He had married a beautiful lady, Juanita, from Texarkana, who also came from a Gypsy background. Every summer in the early years they went on the road with their children and relatives to pick crops in California, Florida and other farming states. On the road Russell sold watches and jewelry that he got from Charles Nacol on consignment. He and Charlie battled constantly. Nacol would scream and cuss but he liked the guy. Gypsy sold a lot of merchandise. He always wore a diamond stick-pen and sold many like it.

He and Nita raised a great family of good Christian people. A few years ago Nita, who had waited on Russell hand and foot, didn’t respond when he whistled for his morning cup of coffee. While stepping out of the bathtub, preparing to attend church services, she had dropped dead from a massive heart attack. Russell never was the same afterwards.

Their daughter, Teresa, who has her mother’s good looks and also her strength, has now lost her husband, her mom and her 17-year-old son Jacob. who died in an auto accident a few months ago. He was a carbon copy of his grandfather, with that great personality but had a stronger work ethic. Now she’s lost her dad. Teresa also goes to bed every night worrying and praying for her wayward daughter and wondering where she is.

Russell died March 25. Services were held at Claybar Funeral Home Thursday. He has been laid to rest next to his beloved Juanita at Forest Lawn. He is survived by sons Troy, Johnny and Gary, daughters Diana and Teresa, five grandchildren, nine great-grandchildren and his sister Ronnie. His 81st. birthday would have been this week, April 3.
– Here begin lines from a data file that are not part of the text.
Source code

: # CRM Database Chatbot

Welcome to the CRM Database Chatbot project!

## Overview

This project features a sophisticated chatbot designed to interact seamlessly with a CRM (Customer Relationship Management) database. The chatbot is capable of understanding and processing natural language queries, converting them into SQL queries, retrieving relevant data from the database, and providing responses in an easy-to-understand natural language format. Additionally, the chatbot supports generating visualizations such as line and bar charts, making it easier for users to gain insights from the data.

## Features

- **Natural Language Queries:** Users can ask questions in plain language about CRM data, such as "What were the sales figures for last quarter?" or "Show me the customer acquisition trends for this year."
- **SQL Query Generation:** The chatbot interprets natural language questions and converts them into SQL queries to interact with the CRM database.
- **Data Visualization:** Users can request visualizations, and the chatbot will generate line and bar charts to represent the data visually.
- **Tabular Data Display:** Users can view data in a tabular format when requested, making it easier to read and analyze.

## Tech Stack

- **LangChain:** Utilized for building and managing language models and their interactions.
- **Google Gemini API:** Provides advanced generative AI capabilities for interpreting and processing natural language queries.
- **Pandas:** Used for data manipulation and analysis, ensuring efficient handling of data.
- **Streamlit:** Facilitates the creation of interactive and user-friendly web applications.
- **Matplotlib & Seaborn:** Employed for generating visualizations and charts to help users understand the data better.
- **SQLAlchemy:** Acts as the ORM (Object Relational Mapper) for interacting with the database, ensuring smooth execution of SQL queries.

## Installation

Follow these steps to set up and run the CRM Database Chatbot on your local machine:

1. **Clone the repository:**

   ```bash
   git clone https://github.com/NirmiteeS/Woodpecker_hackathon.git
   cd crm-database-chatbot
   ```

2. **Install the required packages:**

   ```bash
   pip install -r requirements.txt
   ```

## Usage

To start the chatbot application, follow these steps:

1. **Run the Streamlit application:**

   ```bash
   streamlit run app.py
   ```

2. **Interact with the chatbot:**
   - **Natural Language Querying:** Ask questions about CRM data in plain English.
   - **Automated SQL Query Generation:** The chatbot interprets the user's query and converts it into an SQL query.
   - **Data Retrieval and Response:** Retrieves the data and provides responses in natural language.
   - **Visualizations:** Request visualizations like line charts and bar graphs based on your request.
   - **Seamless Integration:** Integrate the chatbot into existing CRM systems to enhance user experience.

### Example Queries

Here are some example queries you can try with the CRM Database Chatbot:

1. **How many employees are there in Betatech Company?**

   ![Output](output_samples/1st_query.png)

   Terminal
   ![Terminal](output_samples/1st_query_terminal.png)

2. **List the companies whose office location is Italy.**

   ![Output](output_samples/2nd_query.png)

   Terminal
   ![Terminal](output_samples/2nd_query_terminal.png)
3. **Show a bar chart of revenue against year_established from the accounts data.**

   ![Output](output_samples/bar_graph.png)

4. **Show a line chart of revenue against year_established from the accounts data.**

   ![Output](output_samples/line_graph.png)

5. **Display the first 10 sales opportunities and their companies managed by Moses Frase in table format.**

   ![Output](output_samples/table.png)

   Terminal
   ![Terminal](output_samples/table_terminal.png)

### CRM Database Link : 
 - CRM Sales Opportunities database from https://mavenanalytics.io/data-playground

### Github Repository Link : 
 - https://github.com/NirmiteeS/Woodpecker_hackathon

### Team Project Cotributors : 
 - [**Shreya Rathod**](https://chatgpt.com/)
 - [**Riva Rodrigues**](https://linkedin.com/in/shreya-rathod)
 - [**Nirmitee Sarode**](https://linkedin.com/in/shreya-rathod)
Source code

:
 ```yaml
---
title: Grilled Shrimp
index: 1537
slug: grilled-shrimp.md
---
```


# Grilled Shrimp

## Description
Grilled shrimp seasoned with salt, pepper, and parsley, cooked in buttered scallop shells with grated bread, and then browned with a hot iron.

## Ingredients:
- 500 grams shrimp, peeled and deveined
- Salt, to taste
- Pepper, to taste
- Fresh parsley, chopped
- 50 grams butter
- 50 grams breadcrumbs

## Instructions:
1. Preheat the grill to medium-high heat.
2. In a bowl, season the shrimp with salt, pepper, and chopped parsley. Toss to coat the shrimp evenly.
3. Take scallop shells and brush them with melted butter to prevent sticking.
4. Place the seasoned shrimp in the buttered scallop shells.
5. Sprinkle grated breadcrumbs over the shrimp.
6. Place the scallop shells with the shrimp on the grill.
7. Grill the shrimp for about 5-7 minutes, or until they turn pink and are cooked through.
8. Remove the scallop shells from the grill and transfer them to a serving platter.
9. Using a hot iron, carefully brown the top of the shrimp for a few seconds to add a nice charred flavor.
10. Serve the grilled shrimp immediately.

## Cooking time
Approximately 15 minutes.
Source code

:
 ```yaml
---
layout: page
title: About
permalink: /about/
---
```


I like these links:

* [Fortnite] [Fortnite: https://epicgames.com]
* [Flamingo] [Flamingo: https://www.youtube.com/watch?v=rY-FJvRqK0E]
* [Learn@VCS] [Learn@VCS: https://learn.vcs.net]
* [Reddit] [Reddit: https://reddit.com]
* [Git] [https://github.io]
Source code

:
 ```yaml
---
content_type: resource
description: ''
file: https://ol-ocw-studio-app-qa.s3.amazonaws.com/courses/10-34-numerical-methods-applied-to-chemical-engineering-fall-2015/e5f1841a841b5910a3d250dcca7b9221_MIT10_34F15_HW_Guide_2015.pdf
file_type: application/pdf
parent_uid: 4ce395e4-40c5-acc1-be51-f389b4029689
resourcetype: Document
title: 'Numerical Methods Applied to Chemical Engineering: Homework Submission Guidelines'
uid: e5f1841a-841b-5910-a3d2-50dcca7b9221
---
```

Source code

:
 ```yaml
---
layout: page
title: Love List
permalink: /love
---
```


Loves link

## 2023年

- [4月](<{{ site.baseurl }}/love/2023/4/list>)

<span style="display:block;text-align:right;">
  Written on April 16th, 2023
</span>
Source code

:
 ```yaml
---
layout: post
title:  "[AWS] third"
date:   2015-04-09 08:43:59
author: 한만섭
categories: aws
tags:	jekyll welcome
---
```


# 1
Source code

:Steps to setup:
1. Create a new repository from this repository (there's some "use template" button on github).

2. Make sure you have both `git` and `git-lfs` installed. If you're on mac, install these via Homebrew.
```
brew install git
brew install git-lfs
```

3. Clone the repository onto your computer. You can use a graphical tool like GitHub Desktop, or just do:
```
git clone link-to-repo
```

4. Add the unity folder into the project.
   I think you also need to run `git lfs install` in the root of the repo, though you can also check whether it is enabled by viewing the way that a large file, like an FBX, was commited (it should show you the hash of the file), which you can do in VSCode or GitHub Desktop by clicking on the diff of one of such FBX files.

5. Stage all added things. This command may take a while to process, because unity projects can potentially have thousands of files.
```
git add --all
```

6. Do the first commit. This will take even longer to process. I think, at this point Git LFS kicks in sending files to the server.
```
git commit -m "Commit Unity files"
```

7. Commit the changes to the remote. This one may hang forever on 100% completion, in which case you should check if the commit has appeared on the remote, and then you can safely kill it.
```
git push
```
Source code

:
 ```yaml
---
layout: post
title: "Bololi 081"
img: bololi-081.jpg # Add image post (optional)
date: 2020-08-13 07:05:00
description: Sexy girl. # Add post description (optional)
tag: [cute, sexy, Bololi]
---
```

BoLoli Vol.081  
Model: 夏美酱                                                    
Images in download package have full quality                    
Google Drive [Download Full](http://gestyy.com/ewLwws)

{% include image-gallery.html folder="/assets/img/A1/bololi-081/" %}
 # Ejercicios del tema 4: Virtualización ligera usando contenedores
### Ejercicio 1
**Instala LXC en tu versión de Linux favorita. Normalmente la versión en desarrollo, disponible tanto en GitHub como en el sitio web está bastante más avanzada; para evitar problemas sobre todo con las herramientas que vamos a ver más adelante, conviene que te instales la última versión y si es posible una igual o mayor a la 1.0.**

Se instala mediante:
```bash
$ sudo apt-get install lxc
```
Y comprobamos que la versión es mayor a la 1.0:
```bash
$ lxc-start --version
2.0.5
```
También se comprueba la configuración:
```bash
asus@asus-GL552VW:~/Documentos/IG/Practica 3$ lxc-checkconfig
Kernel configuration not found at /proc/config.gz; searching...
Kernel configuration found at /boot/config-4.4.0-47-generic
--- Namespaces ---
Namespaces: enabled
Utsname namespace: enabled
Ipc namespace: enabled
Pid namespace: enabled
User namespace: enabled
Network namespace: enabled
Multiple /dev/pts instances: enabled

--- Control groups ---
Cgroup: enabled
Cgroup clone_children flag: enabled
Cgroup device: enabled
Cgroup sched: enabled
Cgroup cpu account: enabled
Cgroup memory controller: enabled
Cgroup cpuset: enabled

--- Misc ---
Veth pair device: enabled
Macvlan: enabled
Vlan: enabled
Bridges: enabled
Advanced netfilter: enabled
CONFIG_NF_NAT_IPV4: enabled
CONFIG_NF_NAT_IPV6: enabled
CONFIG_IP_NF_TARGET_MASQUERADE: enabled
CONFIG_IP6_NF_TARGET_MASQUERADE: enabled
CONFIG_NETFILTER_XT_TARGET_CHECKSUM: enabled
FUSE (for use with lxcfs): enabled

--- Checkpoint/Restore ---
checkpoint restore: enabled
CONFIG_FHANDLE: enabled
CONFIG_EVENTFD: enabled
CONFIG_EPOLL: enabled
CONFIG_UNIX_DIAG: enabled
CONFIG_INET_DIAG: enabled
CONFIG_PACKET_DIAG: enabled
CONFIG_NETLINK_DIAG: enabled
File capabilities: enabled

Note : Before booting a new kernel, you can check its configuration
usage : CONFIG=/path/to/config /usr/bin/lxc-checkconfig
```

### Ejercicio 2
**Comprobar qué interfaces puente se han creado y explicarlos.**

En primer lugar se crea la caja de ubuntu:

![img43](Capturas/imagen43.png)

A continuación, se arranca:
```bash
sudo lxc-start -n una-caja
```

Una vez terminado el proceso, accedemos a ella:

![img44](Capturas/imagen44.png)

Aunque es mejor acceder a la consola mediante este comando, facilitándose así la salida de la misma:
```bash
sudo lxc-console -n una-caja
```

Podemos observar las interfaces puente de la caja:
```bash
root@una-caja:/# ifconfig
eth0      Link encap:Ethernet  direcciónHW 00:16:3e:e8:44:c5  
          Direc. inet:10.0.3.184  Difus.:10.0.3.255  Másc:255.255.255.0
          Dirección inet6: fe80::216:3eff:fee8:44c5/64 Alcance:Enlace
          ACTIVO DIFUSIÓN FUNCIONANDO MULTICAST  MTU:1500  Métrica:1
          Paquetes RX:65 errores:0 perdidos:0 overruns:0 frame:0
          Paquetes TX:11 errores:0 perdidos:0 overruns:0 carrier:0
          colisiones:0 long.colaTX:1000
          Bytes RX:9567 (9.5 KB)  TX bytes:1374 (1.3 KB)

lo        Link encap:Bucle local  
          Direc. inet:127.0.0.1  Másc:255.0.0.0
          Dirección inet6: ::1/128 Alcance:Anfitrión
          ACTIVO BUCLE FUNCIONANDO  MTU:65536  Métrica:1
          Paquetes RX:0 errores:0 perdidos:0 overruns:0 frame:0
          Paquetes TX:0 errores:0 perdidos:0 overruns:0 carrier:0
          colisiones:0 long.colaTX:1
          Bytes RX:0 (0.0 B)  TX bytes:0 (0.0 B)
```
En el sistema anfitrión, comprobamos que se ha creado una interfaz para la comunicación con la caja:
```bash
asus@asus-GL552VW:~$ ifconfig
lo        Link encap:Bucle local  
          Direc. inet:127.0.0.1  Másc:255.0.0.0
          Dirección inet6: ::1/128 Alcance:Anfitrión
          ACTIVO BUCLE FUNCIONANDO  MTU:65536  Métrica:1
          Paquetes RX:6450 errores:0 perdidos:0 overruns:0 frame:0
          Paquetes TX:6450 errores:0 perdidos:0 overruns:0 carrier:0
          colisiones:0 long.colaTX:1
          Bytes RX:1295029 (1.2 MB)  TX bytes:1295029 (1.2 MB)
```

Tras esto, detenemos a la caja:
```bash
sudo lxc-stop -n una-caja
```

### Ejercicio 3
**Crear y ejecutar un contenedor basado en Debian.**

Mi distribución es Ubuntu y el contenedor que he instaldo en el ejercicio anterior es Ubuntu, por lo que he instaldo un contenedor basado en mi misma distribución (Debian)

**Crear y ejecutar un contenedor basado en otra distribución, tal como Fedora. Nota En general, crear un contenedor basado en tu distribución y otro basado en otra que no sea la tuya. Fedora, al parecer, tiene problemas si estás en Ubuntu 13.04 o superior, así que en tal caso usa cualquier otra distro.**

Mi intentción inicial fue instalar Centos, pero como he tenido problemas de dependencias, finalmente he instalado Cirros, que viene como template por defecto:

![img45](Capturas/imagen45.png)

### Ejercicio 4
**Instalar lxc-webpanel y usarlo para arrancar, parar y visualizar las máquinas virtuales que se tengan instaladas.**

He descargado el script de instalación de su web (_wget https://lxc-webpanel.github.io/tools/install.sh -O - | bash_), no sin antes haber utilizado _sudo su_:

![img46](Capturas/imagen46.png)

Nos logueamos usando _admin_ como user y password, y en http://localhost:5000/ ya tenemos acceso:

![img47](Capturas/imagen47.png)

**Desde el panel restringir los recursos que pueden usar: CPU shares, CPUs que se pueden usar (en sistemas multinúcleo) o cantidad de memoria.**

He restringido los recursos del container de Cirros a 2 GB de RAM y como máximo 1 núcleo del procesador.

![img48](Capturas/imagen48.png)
I look back on the life we traveled. He once made me an honorary Gypsy when I out-sold him in watch sales while we were on the road. Another memorable time is while attending a car auction in Tyler with car dealers Leo Brown and Leon Slayter, we spent one Friday evening with Elvis Presley at Joe Hamond’s Roundtop Club in Gladewater, Texas. We spent the night in Longview and so did Elvis. He appeared on the Louisiana Hayride the next night and we headed home in one of Leon’s auction cars, a 1954 Ford that had a busted block. We never made it, because of our problem however, we sold many of our ‘personal’ watches. I will always be a little bit Gypsy because of Russell and his family. Good people weave in and out of every culture regardless of their roots.